でも彼らは自然の恵みを純粋に栄養として取り入れています。殆どの家族が時給自足の食物補給を基本に暮らしています。勿論市場もありますが、スーパーマーケットなど便利なものはありません。彼らは様々な植物の効用を身で知っています。その当然の知識には大変驚かされます。実に健康マニアの様に。
彼らの常食はカレーです。宗教上、牛肉は食べれません。たまに食べる肉はゴートという山羊の肉です。普段は野菜のカレーと長い粒の米を炊いて食べます。
実際に友人の家庭のキッチンにお邪魔した時、目に入る電気製品は実に冷蔵庫だけでした。シンプルなキッチンです。

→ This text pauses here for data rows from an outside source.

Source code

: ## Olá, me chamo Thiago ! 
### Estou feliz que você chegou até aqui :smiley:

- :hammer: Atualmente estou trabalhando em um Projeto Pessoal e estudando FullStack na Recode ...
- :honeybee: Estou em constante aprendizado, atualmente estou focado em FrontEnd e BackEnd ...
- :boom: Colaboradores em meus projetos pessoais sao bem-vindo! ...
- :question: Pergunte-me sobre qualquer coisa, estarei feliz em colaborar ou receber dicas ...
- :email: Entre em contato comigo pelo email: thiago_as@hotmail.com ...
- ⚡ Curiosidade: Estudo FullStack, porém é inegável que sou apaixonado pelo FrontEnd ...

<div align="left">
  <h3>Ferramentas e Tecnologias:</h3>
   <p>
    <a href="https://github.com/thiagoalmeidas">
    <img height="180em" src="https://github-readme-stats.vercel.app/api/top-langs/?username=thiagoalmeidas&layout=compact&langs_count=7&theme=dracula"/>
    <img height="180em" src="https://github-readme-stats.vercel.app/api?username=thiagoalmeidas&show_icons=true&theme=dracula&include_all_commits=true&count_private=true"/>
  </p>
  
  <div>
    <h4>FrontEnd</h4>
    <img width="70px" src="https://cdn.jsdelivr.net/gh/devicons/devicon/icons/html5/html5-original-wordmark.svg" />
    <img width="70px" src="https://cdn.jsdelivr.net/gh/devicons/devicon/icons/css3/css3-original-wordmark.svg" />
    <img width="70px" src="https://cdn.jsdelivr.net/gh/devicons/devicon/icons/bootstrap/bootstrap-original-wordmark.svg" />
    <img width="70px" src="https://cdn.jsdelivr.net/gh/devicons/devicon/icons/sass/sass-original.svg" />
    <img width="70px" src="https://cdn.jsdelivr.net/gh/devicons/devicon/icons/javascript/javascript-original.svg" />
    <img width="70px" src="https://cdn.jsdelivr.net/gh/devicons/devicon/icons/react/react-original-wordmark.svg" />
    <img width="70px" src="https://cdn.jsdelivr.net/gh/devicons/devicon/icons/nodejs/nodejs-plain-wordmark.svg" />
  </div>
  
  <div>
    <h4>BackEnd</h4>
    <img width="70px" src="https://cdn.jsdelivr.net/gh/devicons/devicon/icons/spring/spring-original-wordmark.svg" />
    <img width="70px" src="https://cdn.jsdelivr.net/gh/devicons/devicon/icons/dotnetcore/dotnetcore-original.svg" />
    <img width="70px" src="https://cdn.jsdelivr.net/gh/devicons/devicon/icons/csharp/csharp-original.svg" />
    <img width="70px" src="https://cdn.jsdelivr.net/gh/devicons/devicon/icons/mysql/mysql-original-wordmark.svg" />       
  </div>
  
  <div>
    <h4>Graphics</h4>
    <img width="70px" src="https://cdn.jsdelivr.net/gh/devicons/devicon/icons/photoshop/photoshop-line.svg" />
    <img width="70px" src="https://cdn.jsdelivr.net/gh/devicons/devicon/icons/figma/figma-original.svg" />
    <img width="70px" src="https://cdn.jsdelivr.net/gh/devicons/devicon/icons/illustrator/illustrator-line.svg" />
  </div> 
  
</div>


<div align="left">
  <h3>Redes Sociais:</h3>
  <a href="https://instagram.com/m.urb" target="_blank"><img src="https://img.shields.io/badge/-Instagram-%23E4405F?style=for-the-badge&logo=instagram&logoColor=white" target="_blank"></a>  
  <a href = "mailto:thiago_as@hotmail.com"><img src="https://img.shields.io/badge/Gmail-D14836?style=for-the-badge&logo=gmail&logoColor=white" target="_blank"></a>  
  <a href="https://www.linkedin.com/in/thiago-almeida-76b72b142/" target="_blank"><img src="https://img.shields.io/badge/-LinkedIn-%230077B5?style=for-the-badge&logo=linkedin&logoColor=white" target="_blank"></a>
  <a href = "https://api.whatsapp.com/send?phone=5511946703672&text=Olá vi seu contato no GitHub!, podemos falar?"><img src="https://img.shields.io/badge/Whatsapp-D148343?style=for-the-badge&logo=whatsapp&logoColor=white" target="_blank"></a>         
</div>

私はカレー作りを手伝わせて頂いたのですが、実に手際よくパッパとスパイスを作り、裏庭から獲ってきた野菜を切りあっという間に料理を済ませてしまいました。野菜が体に与える効果を各々に説明してくれました。そこで感じたことは、変わらないし、変わる必要も無い国なのだと。きっと代々このやり方で食事をつくり、今も変わらず食してる、ネパールとはそんな国なんじゃないかなということです。それは食だけでなく文化もかしら・・・と。
味の方ですが、ン〜辛い!付け合せの野菜の煮付けも、お漬物も辛い。でもこの辛さが食を進めます。ゴートは固いお肉ですが噛めば噛むほど味が出て、野生的な味がします。ご飯は日本のお米より2倍縦長のサラサラご飯です。スナックの様に軽くカレーの相性がよくついつい食べ過ぎてしまいます。体を冷やすことを嫌うネパール人は意味をもって辛いものを食します。水分も冷たいものを嫌うんです。


死の捕らえ方
彼らは死は神の前にあるという宗教観をもっています。輪廻転生を信ずる彼らは、来世で良い生まれ変わりをするように願います。死を純粋に清らかなものととらえ、死ということから自分自身を感じ、来世も幸福になれるようにと願いながら頑張って生きようと思います。ネパールでは人々がゴート(火葬場)に集まる習慣があります。身内も、身内でなくてもその死に祈りを捧げ、死者を葬り転生を願います。